PHILADELPHIA (CBS) — Over the objections of area doctors and dentists, Philadelphia City Council today approved a bill that prohibits new medical offices in the northeast section of the city unless the doctor gets a zoning variance.

The two councilmen whose districts cover most of the Northeast — Brian O’Neill of the 10th District and Bobby Henon of the 6th District — say their neighborhoods are inundated with doctors’ offices.

“The Upper Northeast is overloaded with medical practices, and the new zoning code pretty much allows anything to be turned medical,” said Councilman O’Neill.

But now, Council has given unanimous final approval to O’Neill’s bill that bans new practitioners in his district unless they obtain a zoning variance.

O’Neill says it gives neighbors a say.

“You gotta meet with the neighbors,” he advises medical practitioners, “and the way to meet with the neighbors is to do a zoning variance.”

Henon agrees that the measure was needed for his district, too:

“We just give an opportunity for the community to have some input.  And the zoning board votes on it, and welcome to the neighborhood!”

Doctors and dentists oppose the idea.

“Northeast Philadelphia needs more doctors, not less,” said Mark Austerberry of the Philadelphia County Medical Society before the vote.  And he alluded to what many believe is the true intent of the bill: to prohibit methadone clinics in Northeast Philadelphia.
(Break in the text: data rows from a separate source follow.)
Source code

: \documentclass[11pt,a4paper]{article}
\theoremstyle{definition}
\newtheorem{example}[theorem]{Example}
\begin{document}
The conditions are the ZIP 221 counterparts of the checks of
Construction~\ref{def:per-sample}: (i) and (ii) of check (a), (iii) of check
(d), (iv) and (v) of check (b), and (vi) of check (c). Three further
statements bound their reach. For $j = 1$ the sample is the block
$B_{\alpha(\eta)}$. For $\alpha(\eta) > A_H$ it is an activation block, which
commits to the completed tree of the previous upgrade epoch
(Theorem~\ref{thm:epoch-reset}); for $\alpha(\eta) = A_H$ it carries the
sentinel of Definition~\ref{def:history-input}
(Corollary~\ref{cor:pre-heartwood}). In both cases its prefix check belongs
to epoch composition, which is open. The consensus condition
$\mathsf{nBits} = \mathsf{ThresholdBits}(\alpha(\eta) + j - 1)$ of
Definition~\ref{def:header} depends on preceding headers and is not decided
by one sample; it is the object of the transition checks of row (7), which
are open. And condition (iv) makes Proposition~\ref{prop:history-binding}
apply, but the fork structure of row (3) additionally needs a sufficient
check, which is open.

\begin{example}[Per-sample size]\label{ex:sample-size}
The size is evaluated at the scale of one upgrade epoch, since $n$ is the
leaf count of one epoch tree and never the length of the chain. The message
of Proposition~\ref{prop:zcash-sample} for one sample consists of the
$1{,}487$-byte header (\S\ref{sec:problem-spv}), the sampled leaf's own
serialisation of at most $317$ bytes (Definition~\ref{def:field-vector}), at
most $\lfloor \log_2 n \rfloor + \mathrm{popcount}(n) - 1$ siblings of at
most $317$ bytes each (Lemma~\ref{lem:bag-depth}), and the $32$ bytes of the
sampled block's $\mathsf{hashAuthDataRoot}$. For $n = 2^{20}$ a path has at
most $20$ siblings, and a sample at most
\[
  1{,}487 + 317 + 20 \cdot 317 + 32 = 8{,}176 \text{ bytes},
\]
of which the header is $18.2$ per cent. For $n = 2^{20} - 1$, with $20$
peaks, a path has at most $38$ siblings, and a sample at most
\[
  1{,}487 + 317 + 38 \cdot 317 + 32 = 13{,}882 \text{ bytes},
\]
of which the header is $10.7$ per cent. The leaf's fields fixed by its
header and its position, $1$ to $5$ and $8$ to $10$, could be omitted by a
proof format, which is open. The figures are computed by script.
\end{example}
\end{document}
“We appreciate City Council’s desire to ensure that certain medical facilities do not disrupt the neighborhood,” Austerberry said.  “But as many pediatricians would say, please do not throw the baby out with the bathwater.”

O’Neill denies that his goal was to ban methadone clinics.

The measure now goes to the mayor.  The Planning Commission, which advises the mayor on zoning matters, has recommended the plan be rejected.